Afterwards, as Gothic architecture becomes dominant, and at last
beyond question the most wonderful of all temple-building, St.
Barbara's Tower is, of course, its perfected symbol and utmost
achievement; and whether in the coronets of countless battlements worn
on the brows of the noblest cities, or in the Lombard bell-tower on
the mountains, and the English spire on Sarum plain, the geometric
majesty of the Egyptian maid became glorious in harmony of defence,
and sacred with precision of symbol.

As the buildings which showed her utmost skill were chiefly exposed
to lightning, she is invoked in defence from it; and our petition
in the Litany, against sudden death, was written originally to her.
The blasphemous corruptions of her into a patroness of cannon and
gunpowder, are among the most ludicrous, (because precisely contrary
to the original tradition,) as well as the most deadly, insolences and
stupidities of Renaissance Art.

IV. St. Margaret of Antioch was a shepherdess; the St. Geneviève of
the East; the type of feminine gentleness and simplicity. Traditions
of the resurrection of Alcestis perhaps mingle in those of her contest
with the dragon; but at all events, she differs from the other three
great mythic saints, in expressing the soul's victory over temptation
or affliction, by Christ's miraculous help, and without any special
power of its own. She is the saint of the meek and of the poor; her
virtue and her victory are those of all gracious and lowly womanhood;
and her memory is consecrated among the gentle households of Europe;
no other name, except those of Jeanne and Jeanie, seems so gifted with
a baptismal fairy power of giving grace and peace.

I must be forgiven for thinking, even on this canonical ground,
not only of Jeanie Deans, and Margaret of Branksome; but of
Meg - Merrilies. My readers will, I fear, choose rather to think of the
more doubtful victory over the Dragon, won by the great Margaret of
German literature.

V. With much more clearness and historic comfort we may approach the
shrine of St. Cecilia; and even on the most prosaic and realistic
minds - such as my own - a visit to her house in Rome has a comforting
and establishing effect, which reminds one of the carter in 'Harry
and Lucy,' who is convinced of the truth of a plaustral catastrophe at
first incredible to him, as soon as he hears the name of the hill on
which it happened.
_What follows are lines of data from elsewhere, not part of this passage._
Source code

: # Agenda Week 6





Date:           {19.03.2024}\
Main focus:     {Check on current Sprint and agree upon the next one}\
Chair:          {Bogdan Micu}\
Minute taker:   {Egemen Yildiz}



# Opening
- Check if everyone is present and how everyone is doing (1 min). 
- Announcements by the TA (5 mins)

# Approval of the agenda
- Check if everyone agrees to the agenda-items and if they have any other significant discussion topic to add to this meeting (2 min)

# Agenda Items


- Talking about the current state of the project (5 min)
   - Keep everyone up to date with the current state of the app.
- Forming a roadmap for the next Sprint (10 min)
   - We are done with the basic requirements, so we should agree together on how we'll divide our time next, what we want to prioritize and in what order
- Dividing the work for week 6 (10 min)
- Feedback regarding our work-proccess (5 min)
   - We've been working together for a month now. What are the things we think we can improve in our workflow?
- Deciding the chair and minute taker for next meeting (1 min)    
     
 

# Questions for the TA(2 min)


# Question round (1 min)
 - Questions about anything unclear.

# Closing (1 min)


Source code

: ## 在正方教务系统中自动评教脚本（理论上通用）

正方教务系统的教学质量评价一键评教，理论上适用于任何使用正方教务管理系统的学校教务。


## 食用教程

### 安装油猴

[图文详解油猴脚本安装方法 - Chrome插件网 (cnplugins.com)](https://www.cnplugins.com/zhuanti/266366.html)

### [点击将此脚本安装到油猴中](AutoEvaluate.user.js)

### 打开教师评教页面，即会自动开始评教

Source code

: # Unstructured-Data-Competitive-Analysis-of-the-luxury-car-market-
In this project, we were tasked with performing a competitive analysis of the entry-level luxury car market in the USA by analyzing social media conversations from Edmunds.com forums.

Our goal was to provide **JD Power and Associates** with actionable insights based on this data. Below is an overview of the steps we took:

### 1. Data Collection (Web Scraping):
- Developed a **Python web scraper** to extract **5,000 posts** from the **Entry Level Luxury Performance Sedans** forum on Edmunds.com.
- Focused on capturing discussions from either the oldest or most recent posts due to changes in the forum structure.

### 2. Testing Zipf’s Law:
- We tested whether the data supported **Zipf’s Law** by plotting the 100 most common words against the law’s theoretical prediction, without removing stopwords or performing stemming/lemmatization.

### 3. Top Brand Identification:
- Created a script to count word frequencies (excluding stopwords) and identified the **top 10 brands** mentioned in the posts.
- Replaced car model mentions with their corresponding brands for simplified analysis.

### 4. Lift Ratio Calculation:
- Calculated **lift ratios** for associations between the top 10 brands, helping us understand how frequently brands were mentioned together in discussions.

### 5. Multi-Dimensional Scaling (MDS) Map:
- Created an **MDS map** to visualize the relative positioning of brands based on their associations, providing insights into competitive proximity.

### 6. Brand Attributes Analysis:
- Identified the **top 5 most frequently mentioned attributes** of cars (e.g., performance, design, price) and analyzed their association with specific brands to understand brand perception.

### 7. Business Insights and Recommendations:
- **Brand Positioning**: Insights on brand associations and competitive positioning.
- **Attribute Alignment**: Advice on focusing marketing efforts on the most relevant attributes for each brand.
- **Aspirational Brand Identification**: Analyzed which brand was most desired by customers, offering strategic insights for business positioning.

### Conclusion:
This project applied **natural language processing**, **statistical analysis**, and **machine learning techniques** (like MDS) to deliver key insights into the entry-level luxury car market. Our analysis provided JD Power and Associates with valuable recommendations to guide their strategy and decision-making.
The ruling conception of her is deepened gradually
by the enlarged study of Religious music; and is at its best and
highest in the thirteenth century, when she rather resists than
complies with the already tempting and distracting powers of sound;
and we are told that "cantantibus organis, Cecilia virgo in corde suo
soli Domino decantabat, dicens, 'Fiat, Domine, cor meum et corpus meum
immaculatum, ut non confundar.'"

("While the instruments played, Cecilia the virgin sang in her
heart only to the Lord, saying, Oh Lord, be my heart and body made
stainless, that I be not confounded.")

This sentence occurs in my great Service-book of the convent of
Beau-pré, written in 1290, and it is illustrated with a miniature of
Cecilia sitting silent at a banquet, where all manner of musicians are
playing. I need not point out to you how the law, not of sacred music
only, so called, but of _all_ music, is determined by this sentence;
which means in effect that unless music exalt and purify, it is not
under St. Cecilia's ordinance, and it is not, virtually, music at all.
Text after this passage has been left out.